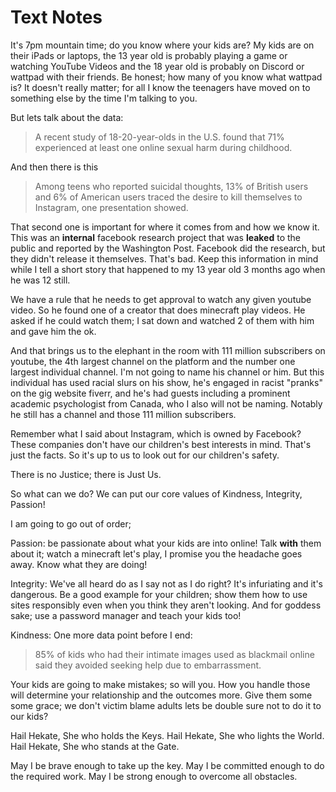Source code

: Text Notes
==========

It\'s 7pm mountain time; do you know where your kids are? My kids are on
their iPads or laptops, the 13 year old is probably playing a game or
watching YouTube Videos and the 18 year old is probably on Discord or
wattpad with their friends. Be honest; how many of you know what wattpad
is? It doesn\'t really matter; for all I know the teenagers have moved
on to something else by the time I\'m talking to you.

But lets talk about the data:

> A recent study of 18-20-year-olds in the U.S. found that 71%
> experienced at least one online sexual harm during childhood.

And then there is this

> Among teens who reported suicidal thoughts, 13% of British users and
> 6% of American users traced the desire to kill themselves to
> Instagram, one presentation showed.

That second one is important for where it comes from and how we know it.
This was an **internal** facebook research project that was **leaked**
to the public and reported by the Washington Post. Facebook did the
research, but they didn\'t release it themselves. That\'s bad. Keep this
information in mind while I tell a short story that happened to my 13
year old 3 months ago when he was 12 still.

We have a rule that he needs to get approval to watch any given youtube
video. So he found one of a creator that does minecraft play videos. He
asked if he could watch them; I sat down and watched 2 of them with him
and gave him the ok.

And that brings us to the elephant in the room with 111 million
subscribers on youtube, the 4th largest channel on the platform and the
number one largest individual channel. I\'m not going to name his
channel or him. But this individual has used racial slurs on his show,
he\'s engaged in racist \"pranks\" on the gig website fiverr, and he\'s
had guests including a prominent academic psychologist from Canada, who
I also will not be naming. Notably he still has a channel and those 111
million subscribers.

Remember what I said about Instagram, which is owned by Facebook? These
companies don\'t have our children\'s best interests in mind. That\'s
just the facts. So it\'s up to us to look out for our children\'s
safety.

There is no Justice; there is Just Us.

So what can we do? We can put our core values of Kindness, Integrity,
Passion!

I am going to go out of order;

Passion: be passionate about what your kids are into online! Talk
**with** them about it; watch a minecraft let\'s play, I promise you the
headache goes away. Know what they are doing!

Integrity: We\'ve all heard do as I say not as I do right? It\'s
infuriating and it\'s dangerous. Be a good example for your children;
show them how to use sites responsibly even when you think they aren\'t
looking. And for goddess sake; use a password manager and teach your
kids too!

Kindness: One more data point before I end:

> 85% of kids who had their intimate images used as blackmail online
> said they avoided seeking help due to embarrassment.

Your kids are going to make mistakes; so will you. How you handle those
will determine your relationship and the outcomes more. Give them some
some grace; we don\'t victim blame adults lets be double sure not to do
it to our kids?

Hail Hekate, She who holds the Keys. Hail Hekate, She who lights the
World. Hail Hekate, She who stands at the Gate.

May I be brave enough to take up the key. May I be committed enough to
do the required work. May I be strong enough to overcome all obstacles.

☆ ☆ ☆ ☆ ☆ ☆ ☆

:: Assignment ::
Please reproduce the lines from the line with "due to embarrassment." to the line with "World. Hail Hekate, She", both ends included, exactly as they appear above.

:: Answer for the task ::
> said they avoided seeking help due to embarrassment.

Your kids are going to make mistakes; so will you. How you handle those
will determine your relationship and the outcomes more. Give them some
some grace; we don\'t victim blame adults lets be double sure not to do
it to our kids?

Hail Hekate, She who holds the Keys. Hail Hekate, She who lights the
World. Hail Hekate, She who stands at the Gate.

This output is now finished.